• **Exercise brief**:
Repeat the data in full. Drop every picture.

• **Records for the exercise**:
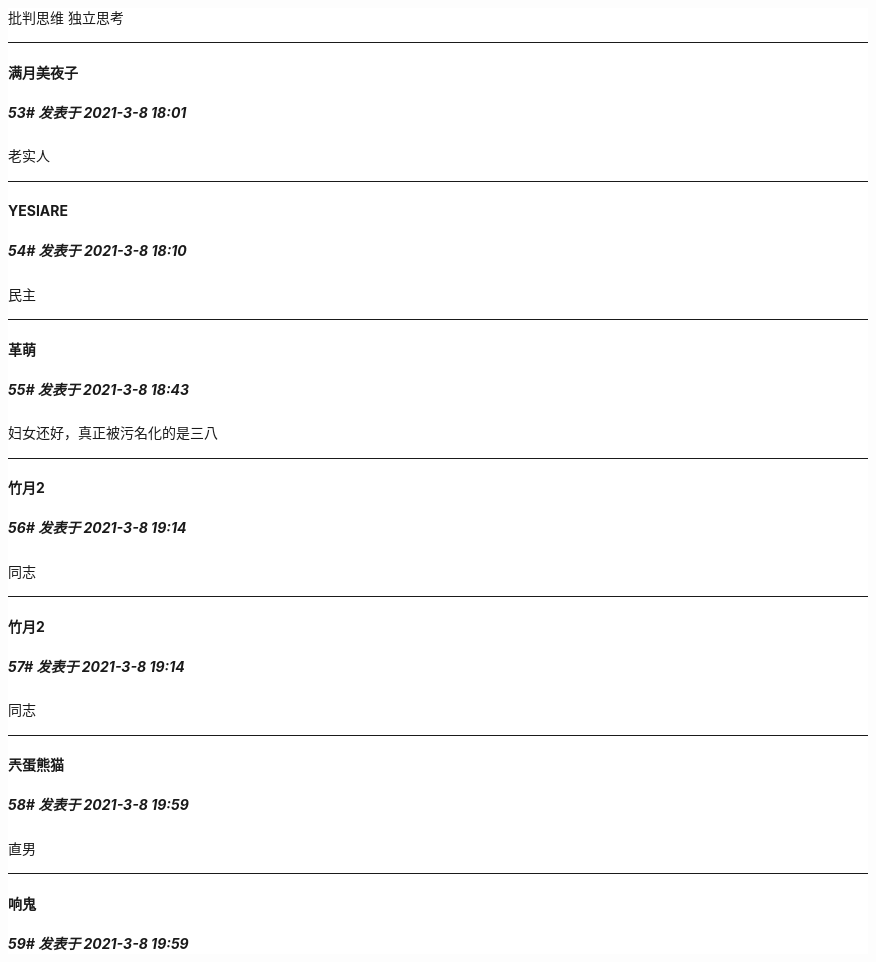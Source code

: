 
批判思维 独立思考


-----

####  满月美夜子  
##### 53#       发表于 2021-3-8 18:01


老实人


-----

####  YESIARE  
##### 54#       发表于 2021-3-8 18:10


民主


-----

####  革萌  
##### 55#       发表于 2021-3-8 18:43


妇女还好，真正被污名化的是三八


-----

####  竹月2  
##### 56#       发表于 2021-3-8 19:14


同志


-----

####  竹月2  
##### 57#       发表于 2021-3-8 19:14


同志


-----

####  兲蛋熊猫  
##### 58#       发表于 2021-3-8 19:59


直男


-----

####  响鬼  
##### 59#       发表于 2021-3-8 19:59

• **Result for this exercise**:
Source code

: 
批判思维 独立思考


-----

####  满月美夜子  
##### 53#       发表于 2021-3-8 18:01


老实人


-----

####  YESIARE  
##### 54#       发表于 2021-3-8 18:10


民主


-----

####  革萌  
##### 55#       发表于 2021-3-8 18:43


妇女还好，真正被污名化的是三八


-----

####  竹月2  
##### 56#       发表于 2021-3-8 19:14


同志


-----

####  竹月2  
##### 57#       发表于 2021-3-8 19:14


同志


-----

####  兲蛋熊猫  
##### 58#       发表于 2021-3-8 19:59


直男


-----

####  响鬼  
##### 59#       发表于 2021-3-8 19:59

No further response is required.